Dozens of other companies are developing their own approaches to vertical farming. Here are are few of the most innovative start-ups based on a recent IDTechEx report, "Vertical Farming 2020-2030."

Freight Farms produces systems

Freight Farms of Boston manufactures "container farms," vertical-farming systems installed in 40-foot mobile containers. The company provides farmhand software, a hydroponic-farm-management and automation platform that also connects users with other Freight Farms customers. Container farms are easy to transport, compact and relatively inexpensive to install compared to other vertical-farming systems. Container farms are often turnkey systems, requiring less expertise to operate than a factory-scale vertical farm.
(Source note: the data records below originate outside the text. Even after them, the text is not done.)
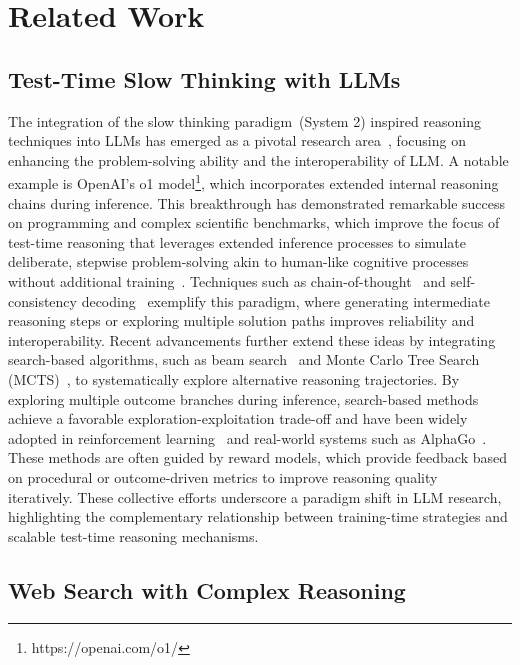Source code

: \section{Related Work}
\label{sec:related}

\subsection{Test-Time Slow Thinking with LLMs}

The integration of the slow thinking paradigm~(\aka System 2) inspired reasoning techniques into LLMs has emerged as a pivotal research area~\cite{sutton2019bitter, wang2024q, kahneman2011thinking}, focusing on enhancing the problem-solving ability and the interoperability of LLM. A notable example is OpenAI’s o1 model\footnote{https://openai.com/o1/}, which incorporates extended internal reasoning chains during inference. 
This breakthrough has demonstrated remarkable success on programming and complex scientific benchmarks, which improve the focus of test-time reasoning that leverages extended inference processes to simulate deliberate, stepwise problem-solving akin to human-like cognitive processes without additional training~\cite{zhang2024llama, putta2024agent, luo2024improve}. Techniques such as chain-of-thought~\cite{wei2022chain} and self-consistency decoding~\cite{wangself} exemplify this paradigm, where generating intermediate reasoning steps or exploring multiple solution paths improves reliability and interoperability.
Recent advancements further extend these ideas by integrating search-based algorithms, such as beam search~\cite{kang2024mindstar} and Monte Carlo Tree Search (MCTS)~\cite{zhoulanguage, chen2024alphamath, zhang2024rest}, to systematically explore alternative reasoning trajectories. By exploring multiple outcome branches during inference, search-based methods achieve a favorable exploration-exploitation trade-off and have been widely adopted in reinforcement learning~\cite{hart1968formal, silver2017mastering} and real-world systems such as AlphaGo~\cite{silver2016mastering}. These methods are often guided by reward models, which provide feedback based on procedural or outcome-driven metrics to improve reasoning quality~\cite{snell2024scaling} iteratively. 
These collective efforts underscore a paradigm shift in LLM research, highlighting the complementary relationship between training-time strategies and scalable test-time reasoning mechanisms. 



\subsection{Web Search with Complex Reasoning}


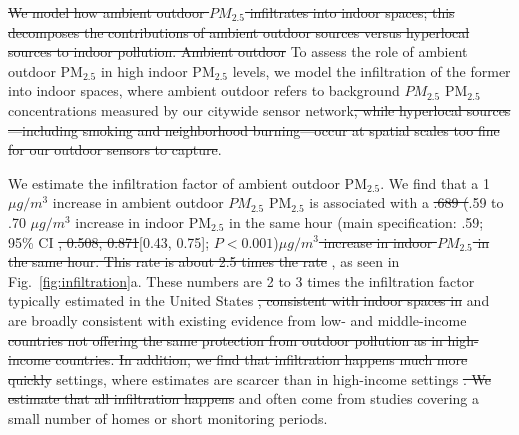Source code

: \documentclass[reqno,12pt,notitlepage]{article}
\providecommand{\DIFadd}[1]{{\protect\color{BLUE}#1}} %
\providecommand{\DIFdel}[1]{{\protect\color{red}\sout{#1}}} %
\providecommand{\DIFaddbegin}{} %
\providecommand{\DIFaddend}{} %
\providecommand{\DIFdelbegin}{} %
\providecommand{\DIFdelend}{} %
\begin{document}
\DIFdelbegin \DIFdel{We model how ambient outdoor $PM_{2.5}$ infiltrates into indoor spaces; this decomposes the contributions of ambient outdoor sources versus hyperlocal sources to indoor pollution. Ambient outdoor }\DIFdelend \DIFaddbegin \DIFadd{To assess the role of ambient outdoor PM$_{2.5}$ in high indoor PM$_{2.5}$ levels, we model the infiltration of the former into indoor spaces, where ambient outdoor }\DIFaddend refers to background \DIFdelbegin \DIFdel{$PM_{2.5}$ }\DIFdelend \DIFaddbegin \DIFadd{PM$_{2.5}$ }\DIFaddend concentrations measured by our citywide sensor network\DIFdelbegin \DIFdel{, while hyperlocal sources---including smoking and neighborhood burning---occur at spatial scales too fine for our outdoor sensors to capture}\DIFdelend .

We estimate \DIFaddbegin \DIFadd{the infiltration factor of ambient outdoor PM$_{2.5}$.
We find }\DIFaddend that a 1 $\mu g /m^{3}$ increase in ambient outdoor \DIFdelbegin \DIFdel{$PM_{2.5}$ }\DIFdelend \DIFaddbegin \DIFadd{PM$_{2.5}$ }\DIFaddend is associated with a \DIFdelbegin \DIFdel{.689 (}\DIFdelend \DIFaddbegin \DIFadd{.59 to .70 $\mu g/m^3$ increase in indoor PM$_{2.5}$ in the same hour (main specification: .59; }\DIFaddend 95\% CI \DIFdelbegin \DIFdel{, 0.508, 0.871}\DIFdelend \DIFaddbegin \DIFadd{[0.43, 0.75]}\DIFaddend ; $P < 0.001$)\DIFdelbegin \DIFdel{$\mu g /m^{3}$ increase in indoor $PM_{2.5}$ in the same hour. This rate is about 2.5 times the rate }\DIFdelend \DIFaddbegin \DIFadd{, as seen in Fig.\ \ref{fig:infiltration}a. 
These numbers are 2 to 3 times the infiltration factor }\DIFaddend typically estimated in the United States \DIFdelbegin \DIFdel{\citep{lunderberg_assessing_2023}, consistent with indoor spaces in }\DIFdelend \DIFaddbegin \DIFadd{\citep{burke_exposures_2022, lunderberg_assessing_2023} and are broadly consistent with existing evidence from }\DIFaddend low- and middle-income \DIFdelbegin \DIFdel{countries not offering the same protection from outdoor pollution as in high-income countries. In addition, we find that infiltration happens much more quickly }\DIFdelend \DIFaddbegin \DIFadd{settings, where estimates are scarcer }\DIFaddend than in high-income settings \DIFdelbegin \DIFdel{. We estimate that all infiltration happens }\DIFdelend \DIFaddbegin \DIFadd{and often come from studies covering a small number of homes or short monitoring periods.
}
\end{document}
Freight Farms recently released Greenery, a turnkey system that uses sensors to continuously monitor growing conditions. The software automatically adjusts and plans watering cycles to provide an optimum environment for crops. It also allows users to control Greenery remotely from a smartphone.

80 Acres fully automated

Despite their potential many start-ups have struggled with labor costs and power requirements for running a high-tech indoor farm. This has often forced producers to sell their crops at a much greater price than conventionally farmed leafy greens. Many founders of vertical-farming companies also have little experience in the food industry and can struggle with the daily realities of producing food.

Based in Hamilton, Ohio, 80 Acres is building a fully automated indoor farm. The company was founded in November 2015 by Tisha Livingston and Mike Zelkind who between them have more than 50 years' experience in the food industry. Signify – formerly Philips Lighting – developed the LEDs used in the facility. Dutch greenhouse-automation company Priva developed the control and fertigation systems.

The 80 Acres start-up currently operates a 75,000-square foot facility and is set to expand to 150,000 square feet. The farm will be automated from seeding to growing to harvesting. It will feature robotics, artificial intelligence, data analytics, monitoring sensors and control systems to optimize every aspect of growing produce indoors.

Jones focuses on scale

Jones Food Company is a British start-up that operates in a warehouse in Scunthorpe, United Kingdom. It was founded in 2016 by James Lloyd-Jones and Paul Challinor. They had visited several vertical farms in Japan and decided the only way to make vertical farming a success was to focus on scale and automation.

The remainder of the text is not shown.